Néanmoins, les marges existent. D’abord la croissance durable qui dégagera des ressources nécessaires pour créer des emplois, réduire les déficits et garantir la protection sociale. Rien n’interdit en effet que la croissance soit plus rapide en France que chez nos partenaires de la zone Euro. Ce fut le cas entre 1997 et 2002. Ensuite, des moyens supplémentaires seront fournis par la modification de la structure des recettes : gestion plus rigoureuse des exonérations de cotisations sociale prenant en compte leur efficacité sur l’emploi, annulation de la baisse annoncée de l’impôt sur le revenu pour les plus favorisés et les multiples entorses à la progressivité de l’impôt, nous fournira des moyens supplémentaires. Dans le même temps, nous ferons en sorte que la dépense publique soit plus efficace et mieux contrôlée. 

Enfin, nous hiérarchiserons dans le temps nos priorités : en premier lieu les dépenses d’investissement pour entrer de plain pied dans l’économie de la connaissance et amorcer ainsi un cycle vertueux de création de richesses. Et, simultanément, nous prendrons en charge les questions structurelles de l’emploi, de la santé, des retraites. Il est des réformes coûteuses à court terme, mais qui sont aussi source d’équilibres financiers soutenables à moyen terme.  

Notre projet repose sur une nouvelle démarche : nous voulons donner toute sa place au Parlement, au dialogue social et au débat public. La démocratie politique, sociale et locale est un instrument essentiel de la réussite. Elle en est même la condition. Nous avons besoin d’une cohérence dans l’action nationale et locale. Elle sera d’autant plus efficace que les socialistes exercent des responsabilités majeures dans les Régions et les départements.  

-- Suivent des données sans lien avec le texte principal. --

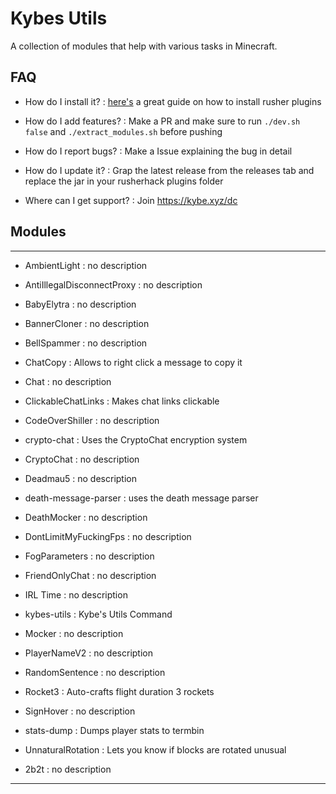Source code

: # Kybes Utils

A collection of modules that help with various tasks in Minecraft.

## FAQ

- How do I install it?
: [here's](https://github.com/RusherDevelopment/rusherhack-plugins/blob/main/README.md#installation) a great guide on how to install rusher plugins

- How do I add features?
: Make a PR and make sure to run `./dev.sh false` and `./extract_modules.sh` before pushing

- How do I report bugs?
: Make a Issue explaining the bug in detail

- How do I update it?
: Grap the latest release from the releases tab and replace the jar in your rusherhack plugins folder

- Where can I get support?
: Join https://kybe.xyz/dc

## Modules

---

- AmbientLight
: no description

- AntiIllegalDisconnectProxy
: no description

- BabyElytra
: no description

- BannerCloner
: no description

- BellSpammer
: no description

- ChatCopy
: Allows to right click a message to copy it

- Chat
: no description

- ClickableChatLinks
: Makes chat links clickable

- CodeOverShiller
: no description

- crypto-chat
: Uses the CryptoChat encryption system

- CryptoChat
: no description

- Deadmau5
: no description

- death-message-parser
: uses the death message parser

- DeathMocker
: no description

- DontLimitMyFuckingFps
: no description

- FogParameters
: no description

- FriendOnlyChat
: no description

- IRL Time
: no description

- kybes-utils
: Kybe's Utils Command

- Mocker
: no description

- PlayerNameV2
: no description

- RandomSentence
: no description

- Rocket3
: Auto-crafts flight duration 3 rockets

- SignHover
: no description

- stats-dump
: Dumps player stats to termbin

- UnnaturalRotation
: Lets you know if blocks are rotated unusual

- 2b2t
: no description

---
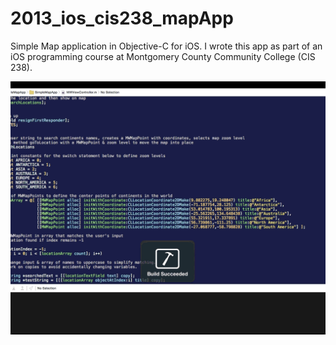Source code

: 2013_ios_cis238_mapApp
======================

Simple Map application in Objective-C for iOS.
I wrote this app as part of an iOS programming course at Montgomery County Community College (CIS 238).

![Screenshot](screenshot.gif)
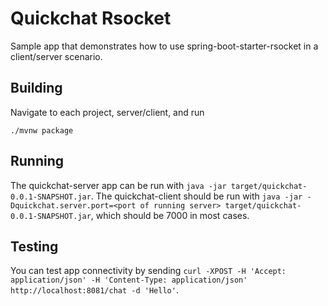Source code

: # Quickchat Rsocket

Sample app that demonstrates how to use spring-boot-starter-rsocket in a client/server scenario.

## Building
Navigate to each project, server/client, and run

`./mvnw package`

## Running
The quickchat-server app can be run with `java -jar target/quickchat-0.0.1-SNAPSHOT.jar`. The quickchat-client should be run with `java -jar -Dquickchat.server.port=<port of running server> target/quickchat-0.0.1-SNAPSHOT.jar`, which should be 7000 in most cases.

## Testing
You can test app connectivity by sending `curl -XPOST -H 'Accept: application/json' -H 'Content-Type: application/json' http://localhost:8081/chat -d 'Hello'`.
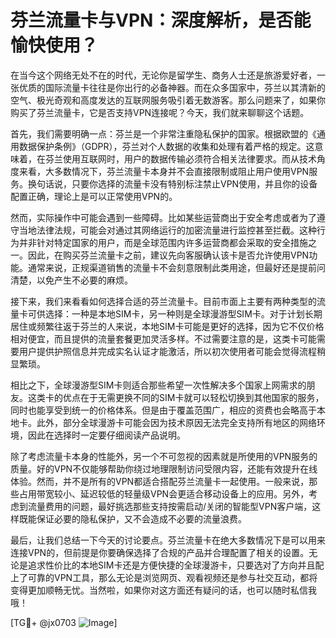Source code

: # 芬兰流量卡与VPN：深度解析，是否能愉快使用？

在当今这个网络无处不在的时代，无论你是留学生、商务人士还是旅游爱好者，一张优质的国际流量卡往往是你出行的必备神器。而在众多国家中，芬兰以其清新的空气、极光奇观和高度发达的互联网服务吸引着无数游客。那么问题来了，如果你购买了芬兰流量卡，它是否支持VPN连接呢？今天，我们就来聊聊这个话题。

首先，我们需要明确一点：芬兰是一个非常注重隐私保护的国家。根据欧盟的《通用数据保护条例》（GDPR），芬兰对个人数据的收集和处理有着严格的规定。这意味着，在芬兰使用互联网时，用户的数据传输必须符合相关法律要求。而从技术角度来看，大多数情况下，芬兰流量卡本身并不会直接限制或阻止用户使用VPN服务。换句话说，只要你选择的流量卡没有特别标注禁止VPN使用，并且你的设备配置正确，理论上是可以正常使用VPN的。

然而，实际操作中可能会遇到一些障碍。比如某些运营商出于安全考虑或者为了遵守当地法律法规，可能会对通过其网络运行的加密流量进行监控甚至拦截。这种行为并非针对特定国家的用户，而是全球范围内许多运营商都会采取的安全措施之一。因此，在购买芬兰流量卡之前，建议先向客服确认该卡是否允许使用VPN功能。通常来说，正规渠道销售的流量卡不会刻意限制此类用途，但最好还是提前问清楚，以免产生不必要的麻烦。

接下来，我们来看看如何选择合适的芬兰流量卡。目前市面上主要有两种类型的流量卡可供选择：一种是本地SIM卡，另一种则是全球漫游型SIM卡。对于计划长期居住或频繁往返于芬兰的人来说，本地SIM卡可能是更好的选择，因为它不仅价格相对便宜，而且提供的流量套餐更加灵活多样。不过需要注意的是，这类卡可能需要用户提供护照信息并完成实名认证才能激活，所以初次使用者可能会觉得流程稍显繁琐。

相比之下，全球漫游型SIM卡则适合那些希望一次性解决多个国家上网需求的朋友。这类卡的优点在于无需更换不同的SIM卡就可以轻松切换到其他国家的服务，同时也能享受到统一的价格体系。但是由于覆盖范围广，相应的资费也会略高于本地卡。此外，部分全球漫游卡可能会因为技术原因无法完全支持所有地区的网络环境，因此在选择时一定要仔细阅读产品说明。

除了考虑流量卡本身的性能外，另一个不可忽视的因素就是所使用的VPN服务的质量。好的VPN不仅能够帮助你绕过地理限制访问受限内容，还能有效提升在线体验。然而，并不是所有的VPN都适合搭配芬兰流量卡一起使用。一般来说，那些占用带宽较小、延迟较低的轻量级VPN会更适合移动设备上的应用。另外，考虑到流量费用的问题，最好挑选那些支持按需启动/关闭的智能型VPN客户端，这样既能保证必要的隐私保护，又不会造成不必要的流量浪费。

最后，让我们总结一下今天的讨论要点。芬兰流量卡在绝大多数情况下是可以用来连接VPN的，但前提是你要确保选择了合规的产品并合理配置了相关的设置。无论是追求性价比的本地SIM卡还是方便快捷的全球漫游卡，只要选对了方向并且配上了可靠的VPN工具，那么无论是浏览网页、观看视频还是参与社交互动，都将变得更加顺畅无忧。当然啦，如果你对这方面还有疑问的话，也可以随时私信我哦！

[TG💪+ @jx0703 ![Image](https://github.com/user-attachments/assets/dbca1d08-cadb-493c-b0ec-ad6f7a83f270)]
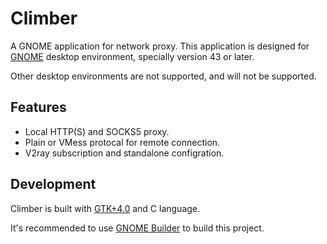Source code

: # Climber
A GNOME application for network proxy. This application is designed for [GNOME](https://gnome.org) desktop environment, specially version 43 or later.

Other desktop environments are not supported, and will not be supported.

## Features

* Local HTTP(S) and SOCKS5 proxy.
* Plain or VMess protocal for remote connection.
* V2ray subscription and standalone configration.

## Development

Climber is built with [GTK+4.0](https://gtk.org/) and C language.

It's recommended to use [GNOME Builder](https://apps.gnome.org/app/org.gnome.Builder/) to build this project.
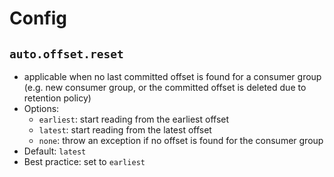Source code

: # Config

## `auto.offset.reset`
- applicable when no last committed offset is found for a consumer group (e.g. new consumer group, or the committed offset is deleted due to retention policy)
- Options:
  - `earliest`: start reading from the earliest offset
  - `latest`: start reading from the latest offset
  - `none`: throw an exception if no offset is found for the consumer group
- Default: `latest`
- Best practice: set to `earliest`
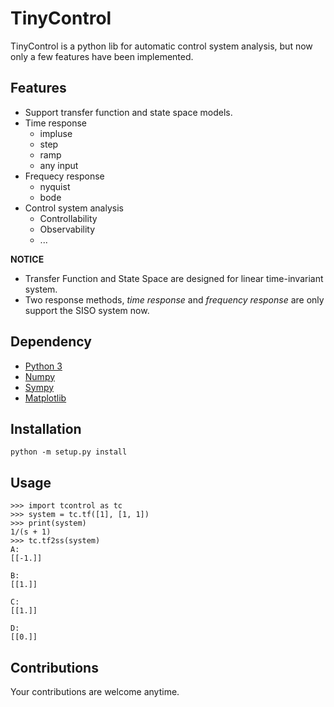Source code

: # TinyControl
TinyControl is a python lib for automatic control system analysis,
but now only a few features have been implemented.

## Features
+ Support transfer function and state space models.
+ Time response
    + impluse
    + step
    + ramp
    + any input
+ Frequecy response
    + nyquist
    + bode
+ Control system analysis
    + Controllability
    + Observability
    + ...

__NOTICE__ 
+ Transfer Function and State Space are designed for linear time-invariant system.
+ Two response methods, _time response_ and _frequency response_ are only support the SISO system now.

## Dependency
+ [Python 3](https://www.python.org)
+ [Numpy](http://www.numpy.org)
+ [Sympy](http://www.sympy.org)
+ [Matplotlib](https://matplotlib.org)

## Installation
    python -m setup.py install

## Usage
    >>> import tcontrol as tc
    >>> system = tc.tf([1], [1, 1])
    >>> print(system)
    1/(s + 1)
    >>> tc.tf2ss(system)
    A:
    [[-1.]]

    B:
    [[1.]]

    C:
    [[1.]]

    D:
    [[0.]]

## Contributions
Your contributions are welcome anytime.
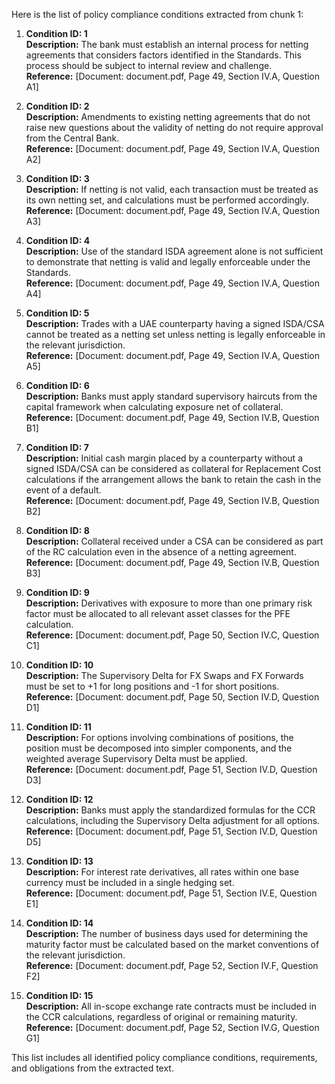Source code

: Here is the list of policy compliance conditions extracted from chunk 1:

1. **Condition ID: 1**  
   **Description:** The bank must establish an internal process for netting agreements that considers factors identified in the Standards. This process should be subject to internal review and challenge.  
   **Reference:** [Document: document.pdf, Page 49, Section IV.A, Question A1]

2. **Condition ID: 2**  
   **Description:** Amendments to existing netting agreements that do not raise new questions about the validity of netting do not require approval from the Central Bank.  
   **Reference:** [Document: document.pdf, Page 49, Section IV.A, Question A2]

3. **Condition ID: 3**  
   **Description:** If netting is not valid, each transaction must be treated as its own netting set, and calculations must be performed accordingly.  
   **Reference:** [Document: document.pdf, Page 49, Section IV.A, Question A3]

4. **Condition ID: 4**  
   **Description:** Use of the standard ISDA agreement alone is not sufficient to demonstrate that netting is valid and legally enforceable under the Standards.  
   **Reference:** [Document: document.pdf, Page 49, Section IV.A, Question A4]

5. **Condition ID: 5**  
   **Description:** Trades with a UAE counterparty having a signed ISDA/CSA cannot be treated as a netting set unless netting is legally enforceable in the relevant jurisdiction.  
   **Reference:** [Document: document.pdf, Page 49, Section IV.A, Question A5]

6. **Condition ID: 6**  
   **Description:** Banks must apply standard supervisory haircuts from the capital framework when calculating exposure net of collateral.  
   **Reference:** [Document: document.pdf, Page 49, Section IV.B, Question B1]

7. **Condition ID: 7**  
   **Description:** Initial cash margin placed by a counterparty without a signed ISDA/CSA can be considered as collateral for Replacement Cost calculations if the arrangement allows the bank to retain the cash in the event of a default.  
   **Reference:** [Document: document.pdf, Page 49, Section IV.B, Question B2]

8. **Condition ID: 8**  
   **Description:** Collateral received under a CSA can be considered as part of the RC calculation even in the absence of a netting agreement.  
   **Reference:** [Document: document.pdf, Page 49, Section IV.B, Question B3]

9. **Condition ID: 9**  
   **Description:** Derivatives with exposure to more than one primary risk factor must be allocated to all relevant asset classes for the PFE calculation.  
   **Reference:** [Document: document.pdf, Page 50, Section IV.C, Question C1]

10. **Condition ID: 10**  
    **Description:** The Supervisory Delta for FX Swaps and FX Forwards must be set to +1 for long positions and -1 for short positions.  
    **Reference:** [Document: document.pdf, Page 50, Section IV.D, Question D1]

11. **Condition ID: 11**  
    **Description:** For options involving combinations of positions, the position must be decomposed into simpler components, and the weighted average Supervisory Delta must be applied.  
    **Reference:** [Document: document.pdf, Page 51, Section IV.D, Question D3]

12. **Condition ID: 12**  
    **Description:** Banks must apply the standardized formulas for the CCR calculations, including the Supervisory Delta adjustment for all options.  
    **Reference:** [Document: document.pdf, Page 51, Section IV.D, Question D5]

13. **Condition ID: 13**  
    **Description:** For interest rate derivatives, all rates within one base currency must be included in a single hedging set.  
    **Reference:** [Document: document.pdf, Page 51, Section IV.E, Question E1]

14. **Condition ID: 14**  
    **Description:** The number of business days used for determining the maturity factor must be calculated based on the market conventions of the relevant jurisdiction.  
    **Reference:** [Document: document.pdf, Page 52, Section IV.F, Question F2]

15. **Condition ID: 15**  
    **Description:** All in-scope exchange rate contracts must be included in the CCR calculations, regardless of original or remaining maturity.  
    **Reference:** [Document: document.pdf, Page 52, Section IV.G, Question G1]

This list includes all identified policy compliance conditions, requirements, and obligations from the extracted text.
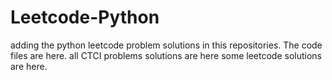 # Leetcode-Python
adding the python leetcode problem solutions in this repositories. 
The code files are here.
all CTCI problems solutions are here
some leetcode solutions are here.










































































































































































































































































































































































































































































































































































































































































































































































































































































































































































































































































































































































































































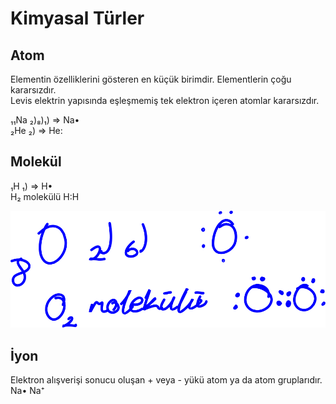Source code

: # Kimyasal Türler

## Atom
Elementin özelliklerini gösteren en küçük birimdir. Elementlerin çoğu kararsızdır.\
Levis elektrin yapısında eşleşmemiş tek elektron içeren atomlar kararsızdır.

₁₁Na ₂)₈)₁) ⇒  Na•\
₂He ₂) ⇒  He:


## Molekül
₁H ₁) ⇒  H•\
H₂ molekülü H:H

![image](img/molekül-örneği.svg)


## İyon
Elektron alışverişi sonucu oluşan + veya - yükü atom ya da atom gruplarıdır.\
Na•   Na⁺

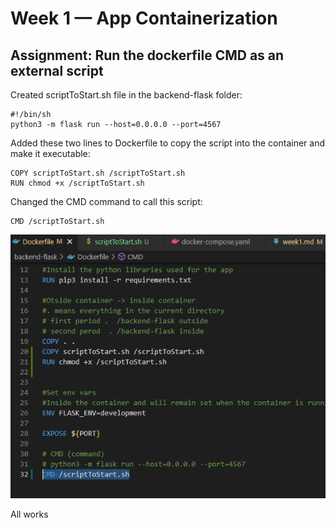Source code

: # Week 1 — App Containerization

## Assignment: Run the dockerfile CMD as an external script

Created scriptToStart.sh file in the backend-flask folder:
   
    #!/bin/sh
    python3 -m flask run --host=0.0.0.0 --port=4567

Added these two lines to Dockerfile to copy the script into the container and make it executable:

    COPY scriptToStart.sh /scriptToStart.sh
    RUN chmod +x /scriptToStart.sh


Changed the CMD command to call this script:

    CMD /scriptToStart.sh

![](/journal/images/BackendDockerfile.png)

All works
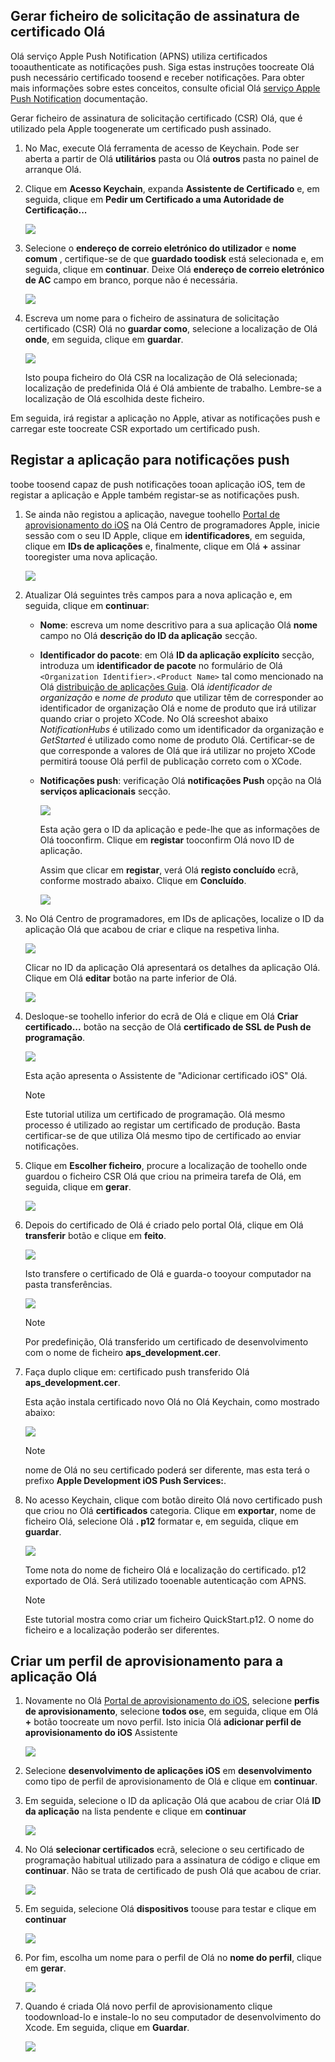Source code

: 

## <a name="generate-hello-certificate-signing-request-file"></a>Gerar ficheiro de solicitação de assinatura de certificado Olá
Olá serviço Apple Push Notification (APNS) utiliza certificados tooauthenticate as notificações push. Siga estas instruções toocreate Olá push necessário certificado toosend e receber notificações. Para obter mais informações sobre estes conceitos, consulte oficial Olá [serviço Apple Push Notification](http://go.microsoft.com/fwlink/p/?LinkId=272584) documentação.

Gerar ficheiro de assinatura de solicitação certificado (CSR) Olá, que é utilizado pela Apple toogenerate um certificado push assinado.

1. No Mac, execute Olá ferramenta de acesso de Keychain. Pode ser aberta a partir de Olá **utilitários** pasta ou Olá **outros** pasta no painel de arranque Olá.
2. Clique em **Acesso Keychain**, expanda **Assistente de Certificado** e, em seguida, clique em **Pedir um Certificado a uma Autoridade de Certificação...**
   
      ![](./media/notification-hubs-enable-apple-push-notifications/notification-hubs-request-cert-from-ca.png)
3. Selecione o **endereço de correio eletrónico do utilizador** e **nome comum** , certifique-se de que **guardado toodisk** está selecionada e, em seguida, clique em **continuar**. Deixe Olá **endereço de correio eletrónico de AC** campo em branco, porque não é necessária.
   
      ![](./media/notification-hubs-enable-apple-push-notifications/notification-hubs-csr-info.png)
4. Escreva um nome para o ficheiro de assinatura de solicitação certificado (CSR) Olá no **guardar como**, selecione a localização de Olá **onde**, em seguida, clique em **guardar**.
   
      ![](./media/notification-hubs-enable-apple-push-notifications/notification-hubs-save-csr.png)
   
      Isto poupa ficheiro do Olá CSR na localização de Olá selecionada; localização de predefinida Olá é Olá ambiente de trabalho. Lembre-se a localização de Olá escolhida deste ficheiro.

Em seguida, irá registar a aplicação no Apple, ativar as notificações push e carregar este toocreate CSR exportado um certificado push.

## <a name="register-your-app-for-push-notifications"></a>Registar a aplicação para notificações push
toobe toosend capaz de push notificações tooan aplicação iOS, tem de registar a aplicação e Apple também registar-se as notificações push.  

1. Se ainda não registou a aplicação, navegue toohello <a href="http://go.microsoft.com/fwlink/p/?LinkId=272456" target="_blank">Portal de aprovisionamento do iOS</a> na Olá Centro de programadores Apple, inicie sessão com o seu ID Apple, clique em **identificadores**, em seguida, clique em **IDs de aplicações** e, finalmente, clique em Olá  **+**  assinar tooregister uma nova aplicação.
   
      ![](./media/notification-hubs-enable-apple-push-notifications/notification-hubs-ios-appids.png)
      
2. Atualizar Olá seguintes três campos para a nova aplicação e, em seguida, clique em **continuar**:
   
   * **Nome**: escreva um nome descritivo para a sua aplicação Olá **nome** campo no Olá **descrição do ID da aplicação** secção.
   * **Identificador do pacote**: em Olá **ID da aplicação explícito** secção, introduza um **identificador de pacote** no formulário de Olá `<Organization Identifier>.<Product Name>` tal como mencionado na Olá [distribuição de aplicações Guia](https://developer.apple.com/library/mac/documentation/IDEs/Conceptual/AppDistributionGuide/ConfiguringYourApp/ConfiguringYourApp.html#//apple_ref/doc/uid/TP40012582-CH28-SW8). Olá *identificador de organização* e *nome de produto* que utilizar têm de corresponder ao identificador de organização Olá e nome de produto que irá utilizar quando criar o projeto XCode. No Olá screeshot abaixo *NotificationHubs* é utilizado como um identificador da organização e *GetStarted* é utilizado como nome de produto Olá. Certificar-se de que corresponde a valores de Olá que irá utilizar no projeto XCode permitirá toouse Olá perfil de publicação correto com o XCode. 
   * **Notificações push**: verificação Olá **notificações Push** opção na Olá **serviços aplicacionais** secção.
     
      ![](./media/notification-hubs-enable-apple-push-notifications/notification-hubs-new-appid-info.png)
     
      Esta ação gera o ID da aplicação e pede-lhe que as informações de Olá tooconfirm. Clique em **registar** tooconfirm Olá novo ID de aplicação.
     
      Assim que clicar em **registar**, verá Olá **registo concluído** ecrã, conforme mostrado abaixo. Clique em **Concluído**.
      
      ![](./media/notification-hubs-enable-apple-push-notifications/notification-hubs-appid-registration-complete.png)


1. No Olá Centro de programadores, em IDs de aplicações, localize o ID da aplicação Olá que acabou de criar e clique na respetiva linha.
   
      ![](./media/notification-hubs-enable-apple-push-notifications/notification-hubs-ios-appids2.png)
   
      Clicar no ID da aplicação Olá apresentará os detalhes da aplicação Olá. Clique em Olá **editar** botão na parte inferior de Olá.
   
      ![](./media/notification-hubs-enable-apple-push-notifications/notification-hubs-edit-appid.png)
      
2. Desloque-se toohello inferior do ecrã de Olá e clique em Olá **Criar certificado...**  botão na secção de Olá **certificado de SSL de Push de programação**.
   
      ![](./media/notification-hubs-enable-apple-push-notifications/notification-hubs-appid-create-cert.png)
   
      Esta ação apresenta o Assistente de "Adicionar certificado iOS" Olá.
   
   > [!NOTE]
   > Este tutorial utiliza um certificado de programação. Olá mesmo processo é utilizado ao registar um certificado de produção. Basta certificar-se de que utiliza Olá mesmo tipo de certificado ao enviar notificações.
   > 
   > 
3. Clique em **Escolher ficheiro**, procure a localização de toohello onde guardou o ficheiro CSR Olá que criou na primeira tarefa de Olá, em seguida, clique em **gerar**.
   
      ![](./media/notification-hubs-enable-apple-push-notifications/notification-hubs-appid-cert-choose-csr.png)
4. Depois do certificado de Olá é criado pelo portal Olá, clique em Olá **transferir** botão e clique em **feito**.
   
      ![](./media/notification-hubs-enable-apple-push-notifications/notification-hubs-appid-download-cert.png)
   
      Isto transfere o certificado de Olá e guarda-o tooyour computador na pasta transferências.
   
      ![](./media/notification-hubs-enable-apple-push-notifications/notification-hubs-cert-downloaded.png)
   
   > [!NOTE]
   > Por predefinição, Olá transferido um certificado de desenvolvimento com o nome de ficheiro **aps_development.cer**.
   > 
   > 
5. Faça duplo clique em: certificado push transferido Olá **aps_development.cer**.
   
      Esta ação instala certificado novo Olá no Olá Keychain, como mostrado abaixo:
   
      ![](./media/notification-hubs-enable-apple-push-notifications/notification-hubs-cert-in-keychain.png)
   
   > [!NOTE]
   > nome de Olá no seu certificado poderá ser diferente, mas esta terá o prefixo **Apple Development iOS Push Services:**.
   > 
   > 
6. No acesso Keychain, clique com botão direito Olá novo certificado push que criou no Olá **certificados** categoria. Clique em **exportar**, nome de ficheiro Olá, selecione Olá **. p12** formatar e, em seguida, clique em **guardar**.
   
    ![](./media/notification-hubs-enable-apple-push-notifications/notification-hubs-export-cert-p12.png)
   
    Tome nota do nome de ficheiro Olá e localização do certificado. p12 exportado de Olá. Será utilizado tooenable autenticação com APNS.
   
   > [!NOTE]
   > Este tutorial mostra como criar um ficheiro QuickStart.p12. O nome do ficheiro e a localização poderão ser diferentes.
   > 
   > 

## <a name="create-a-provisioning-profile-for-hello-app"></a>Criar um perfil de aprovisionamento para a aplicação Olá
1. Novamente no Olá <a href="http://go.microsoft.com/fwlink/p/?LinkId=272456" target="_blank">Portal de aprovisionamento do iOS</a>, selecione **perfis de aprovisionamento**, selecione **todos os**e, em seguida, clique em Olá  **+**  botão toocreate um novo perfil. Isto inicia Olá **adicionar perfil de aprovisionamento do iOS** Assistente
   
      ![](./media/notification-hubs-enable-apple-push-notifications/notification-hubs-new-provisioning-profile.png)
2. Selecione **desenvolvimento de aplicações iOS** em **desenvolvimento** como tipo de perfil de aprovisionamento de Olá e clique em **continuar**. 
3. Em seguida, selecione o ID da aplicação Olá que acabou de criar Olá **ID da aplicação** na lista pendente e clique em **continuar**
   
      ![](./media/notification-hubs-enable-apple-push-notifications/notification-hubs-select-appid-for-provisioning.png)
4. No Olá **selecionar certificados** ecrã, selecione o seu certificado de programação habitual utilizado para a assinatura de código e clique em **continuar**. Não se trata de certificado de push Olá que acabou de criar.
   
      ![](./media/notification-hubs-enable-apple-push-notifications/notification-hubs-provisioning-select-cert.png)
5. Em seguida, selecione Olá **dispositivos** toouse para testar e clique em **continuar**
   
      ![](./media/notification-hubs-enable-apple-push-notifications/notification-hubs-provisioning-select-devices.png)
6. Por fim, escolha um nome para o perfil de Olá no **nome do perfil**, clique em **gerar**.
   
      ![](./media/notification-hubs-enable-apple-push-notifications/notification-hubs-provisioning-name-profile.png)
7. Quando é criada Olá novo perfil de aprovisionamento clique toodownload-lo e instale-lo no seu computador de desenvolvimento do Xcode. Em seguida, clique em **Guardar**.
   
      ![](./media/notification-hubs-enable-apple-push-notifications/notification-hubs-provisioning-profile-ready.png)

Enfin, notre projet a tiré pleinement les leçons des expériences de la gauche au pouvoir, des avancées nombreuses et des échecs que nous avons su analyser sans complaisance. Aujourd’hui, nous avons le devoir de redonner confiance aux Français. Nous avons bâti nos propositions pour répondre à l’intérêt général, car c’est l’avenir dont nous avons le souci et la passion. Et c’est le progrès qui demeure notre ambition et notre horizon.